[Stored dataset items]
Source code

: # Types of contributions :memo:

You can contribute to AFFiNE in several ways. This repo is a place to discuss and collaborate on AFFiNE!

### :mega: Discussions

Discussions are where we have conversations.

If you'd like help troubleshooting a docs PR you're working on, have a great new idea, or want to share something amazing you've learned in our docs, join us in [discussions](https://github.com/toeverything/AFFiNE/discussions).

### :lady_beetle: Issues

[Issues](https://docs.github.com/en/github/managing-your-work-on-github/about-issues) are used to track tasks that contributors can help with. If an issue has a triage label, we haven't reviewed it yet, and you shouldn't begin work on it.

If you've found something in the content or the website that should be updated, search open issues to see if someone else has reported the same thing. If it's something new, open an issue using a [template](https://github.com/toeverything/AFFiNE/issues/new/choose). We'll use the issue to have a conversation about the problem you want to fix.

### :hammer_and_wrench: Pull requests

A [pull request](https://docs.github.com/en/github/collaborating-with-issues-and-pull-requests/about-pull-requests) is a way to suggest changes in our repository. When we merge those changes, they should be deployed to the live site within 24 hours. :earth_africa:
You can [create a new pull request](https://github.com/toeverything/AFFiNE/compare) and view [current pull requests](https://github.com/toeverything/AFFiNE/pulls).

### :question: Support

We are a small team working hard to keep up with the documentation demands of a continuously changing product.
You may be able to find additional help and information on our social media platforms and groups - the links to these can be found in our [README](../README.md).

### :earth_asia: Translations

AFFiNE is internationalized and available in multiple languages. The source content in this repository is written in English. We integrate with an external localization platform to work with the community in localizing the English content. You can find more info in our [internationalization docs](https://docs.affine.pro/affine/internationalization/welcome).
---
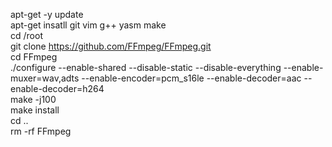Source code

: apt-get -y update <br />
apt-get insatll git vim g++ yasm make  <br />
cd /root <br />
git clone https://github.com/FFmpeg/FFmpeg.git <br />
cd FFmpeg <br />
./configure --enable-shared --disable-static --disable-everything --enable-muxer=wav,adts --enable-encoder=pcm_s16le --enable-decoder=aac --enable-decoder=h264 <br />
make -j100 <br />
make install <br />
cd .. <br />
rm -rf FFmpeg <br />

* [Your assignment] Look through the lines above and collect those with the word "working".

* [Output for this exercise]
If you'd like help troubleshooting a docs PR you're working on, have a great new idea, or want to share something amazing you've learned in our docs, join us in [discussions](https://github.com/toeverything/AFFiNE/discussions).
We are a small team working hard to keep up with the documentation demands of a continuously changing product.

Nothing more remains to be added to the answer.